In de weken daarna heb ik een selectie van mensen gemaakt, die ik heb afgeraden om van de ‘18-’ mogelijkheid gebruik te maken. Natuurlijk had dat rampzalige gevolgen voor mijn verkoopcijfers: al mijn klanten namen tevreden de benen.

Ik had — God weet waarom — zelf ook een WVD in bezit

Albert Meester vond het dan ook hoog tijd worden om mij te ontslaan, Er volgde een heftige discussie, waarin hij me er onder andere op wees dat ik mijn werkgever schade had berokkend (wat ook zo was). Hoe durfde ik, we hadden het hier over een bank!

Albert vertelde me dat hij aangifte wilde doen en hij had al een brief gestuurd naar DSI, de toezichthouder. Dat vond ik helemaal prima, want strikt genomen had ik niks fout had gedaan: voor twee tienermeisjes is een gespreide belegging prettiger dan een zekere restschuld.

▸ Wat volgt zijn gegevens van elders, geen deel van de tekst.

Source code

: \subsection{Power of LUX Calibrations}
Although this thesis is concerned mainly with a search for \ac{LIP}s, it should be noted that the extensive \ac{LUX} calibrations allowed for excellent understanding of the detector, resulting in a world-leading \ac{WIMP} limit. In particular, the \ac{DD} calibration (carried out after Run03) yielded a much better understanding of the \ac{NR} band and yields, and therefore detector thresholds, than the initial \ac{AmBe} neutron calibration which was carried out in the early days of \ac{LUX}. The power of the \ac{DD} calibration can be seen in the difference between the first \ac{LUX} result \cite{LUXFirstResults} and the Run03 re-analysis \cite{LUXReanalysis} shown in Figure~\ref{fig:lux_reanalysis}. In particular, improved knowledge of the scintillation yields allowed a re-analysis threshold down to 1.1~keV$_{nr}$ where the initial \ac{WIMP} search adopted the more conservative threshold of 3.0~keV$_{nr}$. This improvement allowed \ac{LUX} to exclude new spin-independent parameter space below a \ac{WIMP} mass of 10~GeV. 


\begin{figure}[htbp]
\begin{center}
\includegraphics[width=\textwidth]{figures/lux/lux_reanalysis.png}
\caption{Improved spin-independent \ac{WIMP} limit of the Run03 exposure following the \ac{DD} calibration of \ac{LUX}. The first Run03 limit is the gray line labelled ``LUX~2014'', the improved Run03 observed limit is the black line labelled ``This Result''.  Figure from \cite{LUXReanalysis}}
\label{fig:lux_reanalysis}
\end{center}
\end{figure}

Pascal bemiddelde en stelde voor dat ik zes maanden mee zou krijgen, op voorwaarde dat ik die afspraak nooit openbaar zou maken, in de pers bijvoorbeeld. Na meerdere overlegrondes besloten we dat ik vier maanden ontslagvergoeding zou krijgen; de rest van mijn studententijd heb ik achter de bar en in de keuken gestaan.

Helemaal van Legio verlost was ik toen niet, want ik had — God weet waarom — zelf ook een WVD in bezit. Van mezelf gekocht, nota bene. Die heeft me uiteindelijk zo’n 9.000 euro aan restschuld gekost. Dexia bood klanten de mogelijkheid om de restschuld in dezelfde maandelijkse termijn af te lossen, wat dus ook jaren zou duren.

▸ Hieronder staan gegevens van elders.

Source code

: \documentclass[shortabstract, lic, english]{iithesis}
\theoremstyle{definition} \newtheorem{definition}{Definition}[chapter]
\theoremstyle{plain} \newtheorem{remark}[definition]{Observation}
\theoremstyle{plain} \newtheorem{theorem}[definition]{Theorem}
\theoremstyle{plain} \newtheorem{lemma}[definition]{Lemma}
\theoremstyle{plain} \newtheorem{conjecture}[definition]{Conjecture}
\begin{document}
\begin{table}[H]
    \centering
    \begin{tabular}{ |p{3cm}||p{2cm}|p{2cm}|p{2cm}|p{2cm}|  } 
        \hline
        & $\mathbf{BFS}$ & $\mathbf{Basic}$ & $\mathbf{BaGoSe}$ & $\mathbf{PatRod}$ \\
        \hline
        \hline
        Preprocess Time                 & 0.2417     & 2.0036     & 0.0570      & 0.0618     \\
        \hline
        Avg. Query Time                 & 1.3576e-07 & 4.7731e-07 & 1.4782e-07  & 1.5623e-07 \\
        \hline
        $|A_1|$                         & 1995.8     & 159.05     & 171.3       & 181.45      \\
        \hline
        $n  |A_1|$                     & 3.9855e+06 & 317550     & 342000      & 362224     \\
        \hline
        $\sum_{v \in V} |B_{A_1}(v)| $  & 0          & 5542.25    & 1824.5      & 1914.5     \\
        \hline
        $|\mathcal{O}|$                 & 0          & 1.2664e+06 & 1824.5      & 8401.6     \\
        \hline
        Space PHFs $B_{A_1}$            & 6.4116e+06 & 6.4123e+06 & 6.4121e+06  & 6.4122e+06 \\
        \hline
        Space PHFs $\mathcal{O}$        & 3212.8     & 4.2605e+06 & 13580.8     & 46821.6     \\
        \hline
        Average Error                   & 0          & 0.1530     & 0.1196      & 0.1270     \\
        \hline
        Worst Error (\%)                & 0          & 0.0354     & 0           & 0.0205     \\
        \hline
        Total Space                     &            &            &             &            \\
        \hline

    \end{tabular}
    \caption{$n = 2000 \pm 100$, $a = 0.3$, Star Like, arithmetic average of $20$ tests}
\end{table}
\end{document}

In 2005 was het rendement op mijn WVD 400 procent, maar wel negatief. Ik besloot dat het mooi was geweest en belde Dexia op met die mededeling. Als de bank er niet mee akkoord was gegaan, zou ik de pers opzoeken.

Dexia, dat de kredietcrisis niet zou overleven, ging akkoord.

De afspraak met Pascal over mijn geheimhouding moest er vroeger of later ook maar een keer aan geloven.